Salted and Malted Chocolate Chip Cookies




So a quick one but a great one! This recipe I stole from Raspberri Cupcakes and was intrigued from the moment the title popped up on my RSS feed - what an absolute winner! These cookies are rich and deliciously sticky with malty milo goodness. I obviously used Milo instead of regular malt powder so my cookies are much darker than hers but they were awesome and disappeared really quickly.

The combination of Dark and milk choc chips adds a really nice extra dimension (as if these gorgeous creatures needed one more!)

They are dead easy - I hope you have a go!

x S

Wednesday, July 20, 2011

Spaghetti Pumpkin



So yes, It has been a really long time. I know that if other bloggers go for this long without posting I take them off my RSS feed so I completely understand if you've done the same to me!
I've spent the last year preparing my accreditation paperwork for work - and there's still 40 days to go! so I've been giving priority to that - whenever I open up the laptop I feel compelled to look at research articles or write programmes rather than write about yummy food. But trust me the cooking is still happening. I can justify that as a basic human need :)

This one is more of a review than a recipe. Last year my nanna got 'Spaghetti Pumpkin Seeds' with her Burkes Backyard magazine as as she is getting on a bit and we have a bizarrely flourishing vege patch (apparently neglect is an excellent gardening technique- especially when your house is built where there used to be a cow pasture :) she asked us to grow some so she could see what they looked like - and this is the result!

It looks like an elongated yellow pumpkin and if you cut it while uncooked the flesh is firm and yellow with a few seeds in the centre. The trick is to cook it whole for 1.5hrs in the oven and then slice it open lengthways. In this way the inside steams up and the flesh separates into long strands that look a lot like spaghetti or glass noodles.

Perfect for the gluten free types and a good way to get veges into you, this pumpkin was easy to grow and cook, but what about the flavour? well I wouldn't equate it with spaghetti. In the picture we tried it with a basic tomato sauce and neither of us were particularly fussed. Both of us felt it was more like a noodle than a pasta and so we tried it the next night with a sweet and sour sauce and found it much more appealing.

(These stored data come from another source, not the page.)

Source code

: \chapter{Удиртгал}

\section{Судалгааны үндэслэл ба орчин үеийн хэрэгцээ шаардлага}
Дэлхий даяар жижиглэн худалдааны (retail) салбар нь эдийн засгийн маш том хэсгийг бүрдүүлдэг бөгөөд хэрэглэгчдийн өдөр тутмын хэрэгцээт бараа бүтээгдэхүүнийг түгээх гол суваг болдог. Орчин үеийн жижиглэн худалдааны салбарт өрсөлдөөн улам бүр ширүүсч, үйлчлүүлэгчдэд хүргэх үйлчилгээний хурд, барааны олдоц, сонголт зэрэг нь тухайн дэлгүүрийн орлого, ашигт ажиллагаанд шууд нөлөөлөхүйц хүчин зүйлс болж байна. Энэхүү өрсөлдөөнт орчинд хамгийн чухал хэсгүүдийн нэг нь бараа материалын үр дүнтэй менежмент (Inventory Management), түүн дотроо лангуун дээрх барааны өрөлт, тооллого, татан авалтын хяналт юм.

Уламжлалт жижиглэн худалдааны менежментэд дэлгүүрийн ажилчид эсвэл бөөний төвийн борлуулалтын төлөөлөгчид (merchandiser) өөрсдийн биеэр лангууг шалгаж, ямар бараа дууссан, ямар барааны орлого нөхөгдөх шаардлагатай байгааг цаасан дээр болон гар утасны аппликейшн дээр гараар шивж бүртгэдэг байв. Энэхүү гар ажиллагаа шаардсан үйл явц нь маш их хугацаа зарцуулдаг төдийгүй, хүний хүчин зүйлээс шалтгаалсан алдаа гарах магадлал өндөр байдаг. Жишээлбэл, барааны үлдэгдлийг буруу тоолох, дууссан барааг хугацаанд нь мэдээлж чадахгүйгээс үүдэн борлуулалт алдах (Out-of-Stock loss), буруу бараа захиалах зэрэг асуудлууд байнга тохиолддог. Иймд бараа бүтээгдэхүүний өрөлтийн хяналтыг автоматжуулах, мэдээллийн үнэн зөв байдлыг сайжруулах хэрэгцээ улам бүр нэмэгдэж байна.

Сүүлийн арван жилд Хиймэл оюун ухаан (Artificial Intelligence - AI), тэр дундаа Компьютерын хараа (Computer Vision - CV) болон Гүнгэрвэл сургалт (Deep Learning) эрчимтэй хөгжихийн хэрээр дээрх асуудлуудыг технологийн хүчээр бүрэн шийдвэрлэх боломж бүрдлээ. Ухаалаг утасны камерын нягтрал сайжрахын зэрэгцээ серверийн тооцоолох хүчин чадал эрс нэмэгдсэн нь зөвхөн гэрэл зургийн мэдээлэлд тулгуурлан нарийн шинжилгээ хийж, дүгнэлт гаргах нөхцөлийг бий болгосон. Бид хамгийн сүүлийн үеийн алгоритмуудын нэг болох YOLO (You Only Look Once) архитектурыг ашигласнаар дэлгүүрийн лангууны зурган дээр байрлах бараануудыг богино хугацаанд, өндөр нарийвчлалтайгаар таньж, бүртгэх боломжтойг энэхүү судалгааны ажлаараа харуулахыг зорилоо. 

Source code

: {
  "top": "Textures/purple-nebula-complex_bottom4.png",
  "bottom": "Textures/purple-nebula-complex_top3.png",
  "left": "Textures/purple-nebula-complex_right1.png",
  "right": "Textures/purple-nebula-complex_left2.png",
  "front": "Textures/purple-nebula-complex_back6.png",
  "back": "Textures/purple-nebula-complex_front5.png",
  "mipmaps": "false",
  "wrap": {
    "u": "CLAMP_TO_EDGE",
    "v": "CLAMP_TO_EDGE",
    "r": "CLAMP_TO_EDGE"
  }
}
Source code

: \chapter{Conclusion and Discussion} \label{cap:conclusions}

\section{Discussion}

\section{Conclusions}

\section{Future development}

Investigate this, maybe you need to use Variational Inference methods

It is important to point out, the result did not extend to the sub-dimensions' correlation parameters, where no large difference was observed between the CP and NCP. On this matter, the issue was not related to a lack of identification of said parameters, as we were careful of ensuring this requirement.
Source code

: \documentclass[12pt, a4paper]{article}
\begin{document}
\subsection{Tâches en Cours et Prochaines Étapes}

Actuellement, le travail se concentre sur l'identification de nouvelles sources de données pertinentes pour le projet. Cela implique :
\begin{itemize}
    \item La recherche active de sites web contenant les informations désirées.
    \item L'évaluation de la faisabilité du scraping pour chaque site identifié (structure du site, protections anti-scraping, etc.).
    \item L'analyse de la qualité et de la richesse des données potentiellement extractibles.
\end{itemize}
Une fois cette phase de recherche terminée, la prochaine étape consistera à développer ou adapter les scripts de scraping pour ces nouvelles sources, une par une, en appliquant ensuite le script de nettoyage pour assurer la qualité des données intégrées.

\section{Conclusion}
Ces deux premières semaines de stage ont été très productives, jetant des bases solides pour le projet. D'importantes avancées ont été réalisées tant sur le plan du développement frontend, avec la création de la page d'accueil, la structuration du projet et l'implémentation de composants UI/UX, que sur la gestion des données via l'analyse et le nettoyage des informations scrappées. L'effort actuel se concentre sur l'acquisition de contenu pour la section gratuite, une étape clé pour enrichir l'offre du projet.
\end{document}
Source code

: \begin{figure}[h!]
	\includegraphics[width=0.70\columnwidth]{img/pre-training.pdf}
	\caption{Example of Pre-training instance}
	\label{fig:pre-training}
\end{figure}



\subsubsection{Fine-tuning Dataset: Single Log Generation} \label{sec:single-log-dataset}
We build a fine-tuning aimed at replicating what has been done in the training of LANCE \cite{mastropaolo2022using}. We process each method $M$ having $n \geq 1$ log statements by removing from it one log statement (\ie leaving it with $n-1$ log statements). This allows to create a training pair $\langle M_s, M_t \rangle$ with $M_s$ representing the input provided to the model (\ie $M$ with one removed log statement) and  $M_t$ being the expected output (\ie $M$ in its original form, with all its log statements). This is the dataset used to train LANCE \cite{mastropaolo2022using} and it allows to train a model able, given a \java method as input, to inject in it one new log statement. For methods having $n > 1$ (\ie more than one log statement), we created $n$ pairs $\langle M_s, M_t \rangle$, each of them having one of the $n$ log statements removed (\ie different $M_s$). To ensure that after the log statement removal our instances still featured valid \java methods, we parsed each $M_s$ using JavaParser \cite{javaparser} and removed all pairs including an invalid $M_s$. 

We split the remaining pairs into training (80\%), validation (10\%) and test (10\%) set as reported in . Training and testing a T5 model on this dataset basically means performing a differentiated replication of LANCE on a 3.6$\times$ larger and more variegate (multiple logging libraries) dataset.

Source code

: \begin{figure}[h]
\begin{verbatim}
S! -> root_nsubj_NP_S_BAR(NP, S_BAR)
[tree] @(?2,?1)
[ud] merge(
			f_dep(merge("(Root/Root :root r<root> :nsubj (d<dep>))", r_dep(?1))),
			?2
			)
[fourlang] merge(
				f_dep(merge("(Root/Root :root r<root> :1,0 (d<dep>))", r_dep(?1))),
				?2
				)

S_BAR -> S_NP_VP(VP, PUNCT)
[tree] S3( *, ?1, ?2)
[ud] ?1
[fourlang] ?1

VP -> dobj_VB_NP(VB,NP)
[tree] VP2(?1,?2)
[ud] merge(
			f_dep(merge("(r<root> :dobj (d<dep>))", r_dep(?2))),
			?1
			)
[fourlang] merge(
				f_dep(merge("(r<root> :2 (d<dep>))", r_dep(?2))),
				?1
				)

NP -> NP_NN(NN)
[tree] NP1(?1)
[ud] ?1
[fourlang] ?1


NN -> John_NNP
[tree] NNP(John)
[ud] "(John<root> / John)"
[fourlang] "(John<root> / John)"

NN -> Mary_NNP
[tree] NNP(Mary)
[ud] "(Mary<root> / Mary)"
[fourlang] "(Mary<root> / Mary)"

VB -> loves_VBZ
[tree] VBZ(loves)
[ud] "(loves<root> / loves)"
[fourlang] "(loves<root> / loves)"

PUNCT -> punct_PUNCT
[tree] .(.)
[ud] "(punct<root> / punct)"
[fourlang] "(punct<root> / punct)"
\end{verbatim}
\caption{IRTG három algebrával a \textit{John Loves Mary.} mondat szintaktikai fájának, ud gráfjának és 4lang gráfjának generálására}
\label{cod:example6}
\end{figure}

Interesting and fun to try though, if (through no effort on our part) we happen to get a crop next year then I'll treat it in a more asian style and perhaps even try a vietnamese noodle salad with the cooked strands!

Have a great day everyone - back in 40 days or so :)!

Friday, May 6, 2011

The Salt Book

So occasionally since I started this blogging business I get emails from people keen to have me promote their book or product. I have decided that this is a compliment - apparently they believe enough people might want to check out what's going on here to make it worth their while.

I usually say no because I'm not really expecting to make money here and it just seems like another thing to add to my already expansive list of 'Things to Do'.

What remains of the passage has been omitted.